WORK REQUIRED —
Scan the records below for the line with "Rafael Zuniga: S3401227" and the line with "- Technicians can view their". Repeat those two lines and every line between them exactly, and nothing else.

RECORD EXCERPTS —
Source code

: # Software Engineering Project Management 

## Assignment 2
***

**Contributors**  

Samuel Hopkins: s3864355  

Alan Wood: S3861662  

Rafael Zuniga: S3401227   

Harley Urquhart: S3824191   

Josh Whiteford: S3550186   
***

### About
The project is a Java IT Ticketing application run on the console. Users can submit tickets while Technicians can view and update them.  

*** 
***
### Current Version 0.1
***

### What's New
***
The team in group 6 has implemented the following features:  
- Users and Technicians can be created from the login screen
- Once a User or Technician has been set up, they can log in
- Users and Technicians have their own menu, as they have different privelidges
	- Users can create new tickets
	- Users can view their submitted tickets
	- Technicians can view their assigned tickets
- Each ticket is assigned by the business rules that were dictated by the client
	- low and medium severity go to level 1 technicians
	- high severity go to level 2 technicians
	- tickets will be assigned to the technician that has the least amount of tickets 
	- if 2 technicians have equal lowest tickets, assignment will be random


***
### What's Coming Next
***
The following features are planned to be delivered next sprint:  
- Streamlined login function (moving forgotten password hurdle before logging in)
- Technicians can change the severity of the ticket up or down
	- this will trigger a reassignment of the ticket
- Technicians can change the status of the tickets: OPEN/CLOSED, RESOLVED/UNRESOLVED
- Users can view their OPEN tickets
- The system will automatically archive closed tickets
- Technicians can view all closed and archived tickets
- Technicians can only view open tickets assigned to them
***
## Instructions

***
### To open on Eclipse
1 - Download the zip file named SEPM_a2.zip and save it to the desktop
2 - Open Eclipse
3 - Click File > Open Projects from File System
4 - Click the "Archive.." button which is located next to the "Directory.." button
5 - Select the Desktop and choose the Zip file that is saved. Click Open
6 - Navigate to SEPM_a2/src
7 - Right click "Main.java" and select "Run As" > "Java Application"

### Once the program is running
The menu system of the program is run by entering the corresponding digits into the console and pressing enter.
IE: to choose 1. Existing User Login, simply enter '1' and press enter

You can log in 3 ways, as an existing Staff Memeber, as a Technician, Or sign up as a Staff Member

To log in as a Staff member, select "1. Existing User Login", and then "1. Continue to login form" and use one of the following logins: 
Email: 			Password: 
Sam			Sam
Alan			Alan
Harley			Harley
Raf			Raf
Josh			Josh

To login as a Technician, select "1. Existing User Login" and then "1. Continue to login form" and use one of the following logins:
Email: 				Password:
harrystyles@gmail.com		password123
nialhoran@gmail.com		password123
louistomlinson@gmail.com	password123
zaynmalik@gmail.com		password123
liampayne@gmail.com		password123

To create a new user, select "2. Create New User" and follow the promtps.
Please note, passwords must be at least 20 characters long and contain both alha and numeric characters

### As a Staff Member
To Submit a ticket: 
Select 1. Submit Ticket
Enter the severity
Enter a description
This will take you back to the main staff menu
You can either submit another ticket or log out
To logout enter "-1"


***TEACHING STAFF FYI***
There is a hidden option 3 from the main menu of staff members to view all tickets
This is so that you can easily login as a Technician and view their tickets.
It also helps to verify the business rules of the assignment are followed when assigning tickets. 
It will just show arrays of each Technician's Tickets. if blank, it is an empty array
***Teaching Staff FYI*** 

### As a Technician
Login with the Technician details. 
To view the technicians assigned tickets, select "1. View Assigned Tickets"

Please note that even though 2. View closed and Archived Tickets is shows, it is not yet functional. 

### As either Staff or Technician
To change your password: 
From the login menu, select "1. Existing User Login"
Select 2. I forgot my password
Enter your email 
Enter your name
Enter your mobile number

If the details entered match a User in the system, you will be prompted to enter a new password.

--

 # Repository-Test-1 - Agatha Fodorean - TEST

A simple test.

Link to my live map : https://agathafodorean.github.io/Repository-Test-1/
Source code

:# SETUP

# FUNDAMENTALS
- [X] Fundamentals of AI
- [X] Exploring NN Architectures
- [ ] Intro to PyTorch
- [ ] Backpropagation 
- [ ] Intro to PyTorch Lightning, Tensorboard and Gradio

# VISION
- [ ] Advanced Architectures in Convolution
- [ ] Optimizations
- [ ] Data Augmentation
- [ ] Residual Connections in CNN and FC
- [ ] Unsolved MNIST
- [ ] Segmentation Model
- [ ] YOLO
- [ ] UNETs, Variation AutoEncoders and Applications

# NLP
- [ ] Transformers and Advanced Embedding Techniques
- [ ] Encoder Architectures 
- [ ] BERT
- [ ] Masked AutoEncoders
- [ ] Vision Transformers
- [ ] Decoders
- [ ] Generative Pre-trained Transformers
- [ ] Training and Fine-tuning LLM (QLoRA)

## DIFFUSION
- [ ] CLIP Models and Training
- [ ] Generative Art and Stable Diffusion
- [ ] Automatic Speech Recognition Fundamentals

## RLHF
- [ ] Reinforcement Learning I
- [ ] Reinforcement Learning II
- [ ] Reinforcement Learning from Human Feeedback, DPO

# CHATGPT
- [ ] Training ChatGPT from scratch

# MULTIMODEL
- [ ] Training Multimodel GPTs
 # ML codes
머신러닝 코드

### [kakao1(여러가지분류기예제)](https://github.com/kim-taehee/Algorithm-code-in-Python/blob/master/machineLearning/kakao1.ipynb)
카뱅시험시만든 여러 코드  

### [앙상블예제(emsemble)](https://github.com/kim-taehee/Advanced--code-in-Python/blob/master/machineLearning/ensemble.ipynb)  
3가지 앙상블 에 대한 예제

...

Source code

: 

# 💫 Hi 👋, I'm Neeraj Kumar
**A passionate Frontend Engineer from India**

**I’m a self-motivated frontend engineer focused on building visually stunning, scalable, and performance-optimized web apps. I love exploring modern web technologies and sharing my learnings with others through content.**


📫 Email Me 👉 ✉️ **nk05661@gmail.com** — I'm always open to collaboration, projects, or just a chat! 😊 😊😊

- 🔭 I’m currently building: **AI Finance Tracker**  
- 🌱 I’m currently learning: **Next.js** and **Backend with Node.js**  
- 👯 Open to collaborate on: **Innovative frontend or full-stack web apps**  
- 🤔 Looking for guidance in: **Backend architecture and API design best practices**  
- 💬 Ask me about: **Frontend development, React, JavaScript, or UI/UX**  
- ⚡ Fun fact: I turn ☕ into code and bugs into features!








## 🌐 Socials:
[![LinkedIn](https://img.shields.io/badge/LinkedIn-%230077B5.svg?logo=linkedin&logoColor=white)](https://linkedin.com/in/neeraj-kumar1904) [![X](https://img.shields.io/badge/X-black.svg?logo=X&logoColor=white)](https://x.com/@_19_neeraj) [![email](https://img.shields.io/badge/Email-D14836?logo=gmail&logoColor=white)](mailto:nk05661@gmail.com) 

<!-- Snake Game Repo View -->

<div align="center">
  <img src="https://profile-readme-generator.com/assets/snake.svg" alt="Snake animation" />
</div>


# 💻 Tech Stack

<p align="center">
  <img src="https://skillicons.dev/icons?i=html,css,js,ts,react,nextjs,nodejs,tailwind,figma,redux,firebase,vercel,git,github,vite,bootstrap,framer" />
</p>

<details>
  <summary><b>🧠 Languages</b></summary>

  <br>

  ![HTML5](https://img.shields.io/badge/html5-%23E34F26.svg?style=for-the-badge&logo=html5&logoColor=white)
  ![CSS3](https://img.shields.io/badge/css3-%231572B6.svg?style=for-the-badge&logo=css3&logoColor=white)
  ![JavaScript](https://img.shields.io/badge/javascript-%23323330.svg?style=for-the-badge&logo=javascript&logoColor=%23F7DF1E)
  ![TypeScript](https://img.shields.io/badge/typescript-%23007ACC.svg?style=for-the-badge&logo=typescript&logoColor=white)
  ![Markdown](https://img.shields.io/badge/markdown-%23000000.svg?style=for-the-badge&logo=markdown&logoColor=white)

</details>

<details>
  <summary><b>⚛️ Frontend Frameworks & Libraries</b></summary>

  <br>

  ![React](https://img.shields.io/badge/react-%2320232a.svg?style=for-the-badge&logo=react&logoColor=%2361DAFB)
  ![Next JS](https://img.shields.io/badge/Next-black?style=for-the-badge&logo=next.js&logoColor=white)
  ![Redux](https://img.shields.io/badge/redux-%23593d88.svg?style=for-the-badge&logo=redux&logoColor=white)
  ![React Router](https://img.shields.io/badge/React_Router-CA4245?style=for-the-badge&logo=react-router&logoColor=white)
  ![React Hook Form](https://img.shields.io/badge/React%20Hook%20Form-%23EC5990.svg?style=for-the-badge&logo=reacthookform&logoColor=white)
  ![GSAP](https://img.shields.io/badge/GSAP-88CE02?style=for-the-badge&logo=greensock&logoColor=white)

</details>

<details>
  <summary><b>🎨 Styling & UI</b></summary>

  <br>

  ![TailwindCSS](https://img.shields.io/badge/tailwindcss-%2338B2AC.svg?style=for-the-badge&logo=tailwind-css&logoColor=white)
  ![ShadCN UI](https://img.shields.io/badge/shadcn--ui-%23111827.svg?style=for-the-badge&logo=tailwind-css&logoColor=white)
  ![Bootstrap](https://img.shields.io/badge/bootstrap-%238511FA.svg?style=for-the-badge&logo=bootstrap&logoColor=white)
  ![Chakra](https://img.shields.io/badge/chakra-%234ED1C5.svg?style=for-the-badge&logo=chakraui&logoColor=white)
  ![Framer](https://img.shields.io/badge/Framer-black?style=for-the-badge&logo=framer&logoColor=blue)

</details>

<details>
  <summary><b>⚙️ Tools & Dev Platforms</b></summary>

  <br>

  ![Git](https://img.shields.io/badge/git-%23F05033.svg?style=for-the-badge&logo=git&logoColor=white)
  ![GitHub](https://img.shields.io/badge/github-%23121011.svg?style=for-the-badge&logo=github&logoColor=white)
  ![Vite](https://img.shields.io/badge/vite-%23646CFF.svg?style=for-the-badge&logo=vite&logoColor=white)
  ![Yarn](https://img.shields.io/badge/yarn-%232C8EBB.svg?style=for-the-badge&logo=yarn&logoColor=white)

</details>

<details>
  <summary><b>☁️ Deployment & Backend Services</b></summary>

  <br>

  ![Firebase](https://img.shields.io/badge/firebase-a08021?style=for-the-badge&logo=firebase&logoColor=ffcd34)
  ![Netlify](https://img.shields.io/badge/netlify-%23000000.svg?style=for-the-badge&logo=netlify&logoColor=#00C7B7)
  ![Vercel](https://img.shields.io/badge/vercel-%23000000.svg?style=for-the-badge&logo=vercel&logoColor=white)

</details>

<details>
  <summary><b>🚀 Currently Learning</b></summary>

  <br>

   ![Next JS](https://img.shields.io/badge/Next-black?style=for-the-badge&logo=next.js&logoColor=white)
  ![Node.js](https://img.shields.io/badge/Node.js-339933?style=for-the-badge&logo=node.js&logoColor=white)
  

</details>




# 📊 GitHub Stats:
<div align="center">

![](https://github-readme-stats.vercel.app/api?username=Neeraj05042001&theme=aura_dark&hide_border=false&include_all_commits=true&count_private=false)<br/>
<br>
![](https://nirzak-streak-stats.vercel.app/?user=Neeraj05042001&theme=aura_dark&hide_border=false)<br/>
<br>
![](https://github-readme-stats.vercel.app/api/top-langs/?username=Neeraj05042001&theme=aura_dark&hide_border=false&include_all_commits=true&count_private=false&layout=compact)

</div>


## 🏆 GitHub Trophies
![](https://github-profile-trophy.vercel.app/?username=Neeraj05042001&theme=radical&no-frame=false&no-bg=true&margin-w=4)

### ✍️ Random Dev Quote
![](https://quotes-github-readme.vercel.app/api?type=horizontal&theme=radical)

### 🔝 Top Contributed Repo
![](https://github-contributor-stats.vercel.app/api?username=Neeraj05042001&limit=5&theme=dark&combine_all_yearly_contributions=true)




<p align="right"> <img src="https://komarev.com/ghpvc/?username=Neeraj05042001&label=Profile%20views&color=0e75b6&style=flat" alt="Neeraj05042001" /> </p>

RESULT FOR THIS TASK —
Rafael Zuniga: S3401227   

Harley Urquhart: S3824191   

Josh Whiteford: S3550186   
***

### About
The project is a Java IT Ticketing application run on the console. Users can submit tickets while Technicians can view and update them.  

*** 
***
### Current Version 0.1
***

### What's New
***
The team in group 6 has implemented the following features:  
- Users and Technicians can be created from the login screen
- Once a User or Technician has been set up, they can log in
- Users and Technicians have their own menu, as they have different privelidges
	- Users can create new tickets
	- Users can view their submitted tickets
	- Technicians can view their assigned tickets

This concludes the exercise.